States Now Hold the Key to Making Medicare for All a Reality
With action stalled at the national level, local elected officials and movement organizers have joined forces to enact single-payer healthcare.
Michael Lighty
The Democrats’ omnibus Build Back Better plan, which includes an expansion of healthcare benefits through bolstering the Affordable Care Act, is currently stalled in the Senate. President Biden has so far made no push to enact a public option, as he campaigned on. And Medicare for All — a cornerstone issue in the 2020 Democratic primary — is not on the party’s current congressional agenda. But that doesn’t mean that the movement to achieve universal healthcare is slowing down.
A significant but under-reported story in the field of healthcare reform is the growing effort to establish Medicare for All-type systems at the state level. Across the country, elected officials and movement organizers have joined forces to make single payer a reality. And they’re building momentum.
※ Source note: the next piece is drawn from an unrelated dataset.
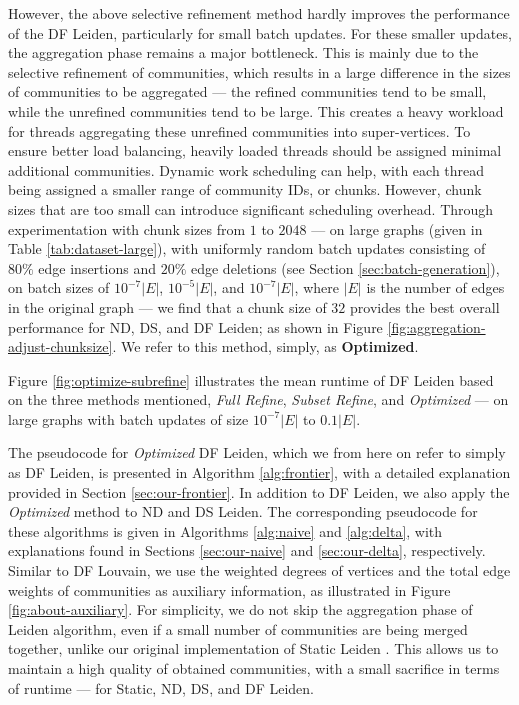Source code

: However, the above selective refinement method hardly improves the performance of the DF Leiden, particularly for small batch updates. For these smaller updates, the aggregation phase remains a major bottleneck. This is mainly due to the selective refinement of communities, which results in a large difference in the sizes of communities to be aggregated --- the refined communities tend to be small, while the unrefined communities tend to be large. This creates a heavy workload for threads aggregating these unrefined communities into super-vertices. To ensure better load balancing, heavily loaded threads should be assigned minimal additional communities. Dynamic work scheduling can help, with each thread being assigned a smaller range of community IDs, or chunks. However, chunk sizes that are too small can introduce significant scheduling overhead. Through experimentation with chunk sizes from $1$ to $2048$ --- on large graphs (given in Table \ref{tab:dataset-large}), with uniformly random batch updates consisting of $80\%$ edge insertions and $20\%$ edge deletions (see Section \ref{sec:batch-generation}), on batch sizes of $10^{-7}|E|$, $10^{-5}|E|$, and $10^{-7}|E|$, where $|E|$ is the number of edges in the original graph --- we find that a chunk size of $32$ provides the best overall performance for ND, DS, and DF Leiden; as shown in Figure \ref{fig:aggregation-adjust-chunksize}. We refer to this method, simply, as \textbf{Optimized}.

Figure \ref{fig:optimize-subrefine} illustrates the mean runtime of DF Leiden based on the three methods mentioned, \textit{Full Refine}, \textit{Subset Refine}, and \textit{Optimized} --- on large graphs with batch updates of size $10^{-7}|E|$ to $0.1|E|$.

The pseudocode for \textit{Optimized} DF Leiden, which we from here on refer to simply as DF Leiden, is presented in Algorithm \ref{alg:frontier}, with a detailed explanation provided in Section \ref{sec:our-frontier}. In addition to DF Leiden, we also apply the \textit{Optimized} method to ND and DS Leiden. The corresponding pseudocode for these algorithms is given in Algorithms \ref{alg:naive} and \ref{alg:delta}, with explanations found in Sections \ref{sec:our-naive} and \ref{sec:our-delta}, respectively. Similar to DF Louvain, we use the weighted degrees of vertices and the total edge weights of communities as auxiliary information, as illustrated in Figure \ref{fig:about-auxiliary}. For simplicity, we do not skip the aggregation phase of Leiden algorithm, even if a small number of communities are being merged together, unlike our original implementation of Static Leiden \cite{sahu2023gveleiden}. This allows us to maintain a high quality of obtained communities, with a small sacrifice in terms of runtime --- for Static, ND, DS, and DF Leiden.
In New York, after years of conservative control of the state Senate, progressives who campaigned in 2018 in support of the New York Health Act — a bill that would create a Medicare for All-style system — were elected to office. With these victories, a majority of legislators in both the state Assembly and Senate have now co-sponsored the bill. But in May 2021, a combination of privately reluctant legislators and some resistant unions, along with a lack of gubernatorial support, convinced the Democratic leadership not to bring the bill up for a vote in either house of the legislature. In response, the Campaign for New York Health — a coalition organizing for universal coverage — has promoted stories of people denied care because of insurance company practices and costs, conducted canvasses in key legislative districts, and reached out to unions and union members to address their concerns. The bill’s authors are also considering further amendments, and plan to continue their fight to pass the legislation.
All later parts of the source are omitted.